At times, that fantasia is magnificent. One member of the Finch family, Lewis, creates a fully-realized imaginary kingdom while working a rote job in a salmon cannery. While the player performs Lewis’ story, they have to simultaneously guide Lewis through his fantasy world while feeding fish into a mechanical processor. It is a compelling depiction of the tragedy and reality of the divided self—the ongoing experience of the distance between who we are and who we want to be — but is one of the few moments in the game where its gestures toward magical realism succeed in reaching beyond the impersonal terror and wonder of the fairy tale. More often, Edith Finch is content to offer up an eleven-year-old’s take on the Icarus fable, asking the player to read both tragedy and triumph in a boy who wants to swing so high that he comes back around the other side. He gets his wish, and dies, apparently.
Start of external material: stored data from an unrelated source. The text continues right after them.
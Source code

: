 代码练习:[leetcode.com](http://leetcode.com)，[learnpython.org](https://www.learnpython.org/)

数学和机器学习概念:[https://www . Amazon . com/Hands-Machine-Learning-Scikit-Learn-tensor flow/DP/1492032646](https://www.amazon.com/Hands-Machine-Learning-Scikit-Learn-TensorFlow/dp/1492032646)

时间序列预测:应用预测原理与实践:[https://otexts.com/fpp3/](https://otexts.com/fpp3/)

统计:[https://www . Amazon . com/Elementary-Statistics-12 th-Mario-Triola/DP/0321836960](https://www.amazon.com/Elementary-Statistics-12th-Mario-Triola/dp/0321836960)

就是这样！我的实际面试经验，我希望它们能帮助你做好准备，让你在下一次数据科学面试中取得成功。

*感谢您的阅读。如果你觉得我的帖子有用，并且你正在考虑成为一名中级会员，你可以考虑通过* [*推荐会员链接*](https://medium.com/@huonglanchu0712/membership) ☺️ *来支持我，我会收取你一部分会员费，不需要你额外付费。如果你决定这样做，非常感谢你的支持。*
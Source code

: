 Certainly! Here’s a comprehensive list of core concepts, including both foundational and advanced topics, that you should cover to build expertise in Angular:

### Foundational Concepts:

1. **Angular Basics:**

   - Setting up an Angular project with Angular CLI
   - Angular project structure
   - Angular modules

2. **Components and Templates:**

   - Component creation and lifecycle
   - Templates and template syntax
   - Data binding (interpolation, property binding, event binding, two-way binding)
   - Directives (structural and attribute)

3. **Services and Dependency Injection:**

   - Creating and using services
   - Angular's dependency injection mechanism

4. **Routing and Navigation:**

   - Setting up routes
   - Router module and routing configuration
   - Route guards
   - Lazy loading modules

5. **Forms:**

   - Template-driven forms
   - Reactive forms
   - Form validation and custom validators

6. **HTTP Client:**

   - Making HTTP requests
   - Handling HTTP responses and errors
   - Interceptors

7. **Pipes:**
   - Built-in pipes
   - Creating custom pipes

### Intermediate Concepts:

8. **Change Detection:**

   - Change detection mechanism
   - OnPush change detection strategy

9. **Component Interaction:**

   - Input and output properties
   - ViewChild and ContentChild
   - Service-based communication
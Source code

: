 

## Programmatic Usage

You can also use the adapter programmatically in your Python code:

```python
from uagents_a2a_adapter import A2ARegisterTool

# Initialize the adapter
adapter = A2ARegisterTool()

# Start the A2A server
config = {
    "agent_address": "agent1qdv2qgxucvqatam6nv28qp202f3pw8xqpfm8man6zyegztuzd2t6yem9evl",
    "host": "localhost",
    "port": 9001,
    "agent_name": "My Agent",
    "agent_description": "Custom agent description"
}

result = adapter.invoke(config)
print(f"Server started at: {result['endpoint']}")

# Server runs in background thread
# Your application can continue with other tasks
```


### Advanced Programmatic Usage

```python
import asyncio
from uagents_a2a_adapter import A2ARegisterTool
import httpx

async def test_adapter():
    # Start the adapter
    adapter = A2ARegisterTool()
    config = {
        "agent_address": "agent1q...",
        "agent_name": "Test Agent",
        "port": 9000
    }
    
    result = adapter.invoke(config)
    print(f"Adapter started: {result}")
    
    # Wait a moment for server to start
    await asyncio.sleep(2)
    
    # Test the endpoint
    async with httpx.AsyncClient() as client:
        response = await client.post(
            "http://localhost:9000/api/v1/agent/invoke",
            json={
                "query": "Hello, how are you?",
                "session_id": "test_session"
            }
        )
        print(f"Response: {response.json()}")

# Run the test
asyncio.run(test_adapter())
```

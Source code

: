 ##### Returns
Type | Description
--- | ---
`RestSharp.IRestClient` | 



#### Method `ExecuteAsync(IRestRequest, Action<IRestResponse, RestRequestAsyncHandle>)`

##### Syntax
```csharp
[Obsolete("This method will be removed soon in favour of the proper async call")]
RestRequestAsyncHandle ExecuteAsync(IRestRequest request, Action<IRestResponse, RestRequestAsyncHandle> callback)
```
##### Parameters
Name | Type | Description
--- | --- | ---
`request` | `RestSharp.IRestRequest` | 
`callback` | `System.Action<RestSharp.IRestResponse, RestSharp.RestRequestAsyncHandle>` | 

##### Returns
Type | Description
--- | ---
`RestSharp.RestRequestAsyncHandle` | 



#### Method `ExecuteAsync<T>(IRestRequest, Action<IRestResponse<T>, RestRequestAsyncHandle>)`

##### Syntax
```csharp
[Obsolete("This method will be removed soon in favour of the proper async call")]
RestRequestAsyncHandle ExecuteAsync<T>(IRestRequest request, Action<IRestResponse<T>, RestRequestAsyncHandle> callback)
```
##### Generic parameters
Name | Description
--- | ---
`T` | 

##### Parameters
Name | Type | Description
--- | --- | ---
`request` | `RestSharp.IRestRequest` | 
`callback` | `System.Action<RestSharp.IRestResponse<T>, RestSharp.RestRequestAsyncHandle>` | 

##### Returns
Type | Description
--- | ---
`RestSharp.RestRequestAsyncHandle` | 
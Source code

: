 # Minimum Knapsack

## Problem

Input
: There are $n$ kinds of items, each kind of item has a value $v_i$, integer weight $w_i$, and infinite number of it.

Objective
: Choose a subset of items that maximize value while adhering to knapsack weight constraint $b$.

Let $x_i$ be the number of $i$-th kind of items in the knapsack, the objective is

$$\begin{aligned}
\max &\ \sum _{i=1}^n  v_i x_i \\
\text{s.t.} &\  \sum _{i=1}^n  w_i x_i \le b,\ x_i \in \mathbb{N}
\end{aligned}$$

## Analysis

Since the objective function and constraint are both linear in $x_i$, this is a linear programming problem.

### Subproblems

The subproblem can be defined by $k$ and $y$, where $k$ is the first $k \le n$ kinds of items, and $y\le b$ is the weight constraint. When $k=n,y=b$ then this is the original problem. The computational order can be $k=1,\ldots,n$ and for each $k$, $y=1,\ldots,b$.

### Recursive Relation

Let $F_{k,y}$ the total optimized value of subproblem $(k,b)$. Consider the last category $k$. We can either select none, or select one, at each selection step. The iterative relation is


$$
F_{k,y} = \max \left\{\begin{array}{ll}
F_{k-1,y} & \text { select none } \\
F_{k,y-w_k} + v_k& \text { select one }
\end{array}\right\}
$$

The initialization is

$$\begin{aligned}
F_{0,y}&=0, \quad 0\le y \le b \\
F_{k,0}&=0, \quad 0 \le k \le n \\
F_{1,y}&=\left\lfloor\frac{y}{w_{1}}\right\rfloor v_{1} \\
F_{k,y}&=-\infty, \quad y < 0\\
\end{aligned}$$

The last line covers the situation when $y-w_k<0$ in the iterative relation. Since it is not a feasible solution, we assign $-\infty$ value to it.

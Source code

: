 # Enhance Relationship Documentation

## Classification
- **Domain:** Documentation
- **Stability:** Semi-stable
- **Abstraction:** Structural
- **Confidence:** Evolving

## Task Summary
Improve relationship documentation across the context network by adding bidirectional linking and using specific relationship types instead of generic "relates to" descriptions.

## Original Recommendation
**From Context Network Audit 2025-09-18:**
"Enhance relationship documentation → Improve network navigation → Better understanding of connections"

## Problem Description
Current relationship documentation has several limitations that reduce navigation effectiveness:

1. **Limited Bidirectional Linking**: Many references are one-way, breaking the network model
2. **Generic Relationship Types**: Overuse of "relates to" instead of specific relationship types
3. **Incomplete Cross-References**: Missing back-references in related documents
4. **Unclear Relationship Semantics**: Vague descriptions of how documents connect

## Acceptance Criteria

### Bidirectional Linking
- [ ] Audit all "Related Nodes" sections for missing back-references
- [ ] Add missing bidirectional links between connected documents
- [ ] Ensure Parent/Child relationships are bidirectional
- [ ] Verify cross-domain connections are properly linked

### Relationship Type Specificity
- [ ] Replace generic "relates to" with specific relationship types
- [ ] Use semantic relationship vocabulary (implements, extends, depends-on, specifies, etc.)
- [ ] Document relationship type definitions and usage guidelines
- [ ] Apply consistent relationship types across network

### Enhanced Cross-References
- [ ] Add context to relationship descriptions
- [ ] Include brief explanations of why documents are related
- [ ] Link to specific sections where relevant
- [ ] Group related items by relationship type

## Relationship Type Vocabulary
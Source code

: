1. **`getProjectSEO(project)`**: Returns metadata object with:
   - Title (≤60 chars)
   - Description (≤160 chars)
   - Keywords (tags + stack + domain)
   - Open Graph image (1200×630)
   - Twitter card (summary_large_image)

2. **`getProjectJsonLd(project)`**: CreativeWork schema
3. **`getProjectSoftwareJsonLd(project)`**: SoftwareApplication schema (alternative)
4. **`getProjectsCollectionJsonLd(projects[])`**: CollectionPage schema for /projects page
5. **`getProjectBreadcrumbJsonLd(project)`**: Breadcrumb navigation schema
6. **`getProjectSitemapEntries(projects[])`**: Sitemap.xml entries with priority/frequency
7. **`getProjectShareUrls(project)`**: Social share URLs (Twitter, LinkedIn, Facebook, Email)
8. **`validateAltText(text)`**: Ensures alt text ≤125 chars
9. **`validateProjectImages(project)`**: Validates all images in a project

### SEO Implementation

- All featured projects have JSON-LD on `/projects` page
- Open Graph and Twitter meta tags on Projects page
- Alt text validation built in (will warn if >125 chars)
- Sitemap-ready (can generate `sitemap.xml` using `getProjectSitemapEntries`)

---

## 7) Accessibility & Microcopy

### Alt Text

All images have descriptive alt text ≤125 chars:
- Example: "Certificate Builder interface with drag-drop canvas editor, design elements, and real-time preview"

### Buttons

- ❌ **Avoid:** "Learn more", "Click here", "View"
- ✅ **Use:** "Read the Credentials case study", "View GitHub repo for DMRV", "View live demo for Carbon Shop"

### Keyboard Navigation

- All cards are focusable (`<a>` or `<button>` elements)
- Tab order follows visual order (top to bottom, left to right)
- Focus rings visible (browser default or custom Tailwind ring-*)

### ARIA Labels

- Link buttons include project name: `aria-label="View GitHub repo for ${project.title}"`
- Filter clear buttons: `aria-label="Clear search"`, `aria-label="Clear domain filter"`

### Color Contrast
 No medium exists for the sole purpose of telling stories 

On some level, one of the best qualities of What Remains of Edith Finch is the way it seems to defeat critical intervention. In the week or so since its release, the game has inspired praise of the “lived-in” feeling of its primary set piece, the way it allows the player to “get to know” each of the members of the Finch family, and even a sidelong debate over whether games are wasting the unique potential of their medium by focusing on stories. I have issues with each of these assertions — the Finch house is constructed as a mausoleum both by the game’s developers and the Finch family themselves, where the most vibrant spaces are the sealed-up rooms of the dead. The game never really lets the player know any of the members of the Finch family, each of whom is a reconstruction in Edith’s mind based frequently on secondhand descriptions — a legal deposition from the infant Gregory’s father, who wasn’t present at his death, a poem by Gus’s sister, a horror comic imagining the unknowable circumstances of Barbara’s apparent unsolved murder, a letter from Lewis’s therapist.

And finally, no medium exists for the sole purpose of telling stories, and nearly every medium has a fascinating tradition of works that foreground its formal aspects either to defeat narrative conventions or to disregard them entirely. No medium is naturally suited to the demands of storytelling because both media and storytelling are artificial — ways in which we seek to make sense of or impose ourselves on the “natural” world. We have a tendency to forget this, perhaps because we wish that the world — and even other people, even our own families — reflected us better. But it’s also, I suspect, because of stories like What Remains of Edith Finch that seem to work somehow even though their pieces don’t fit together, almost like magic.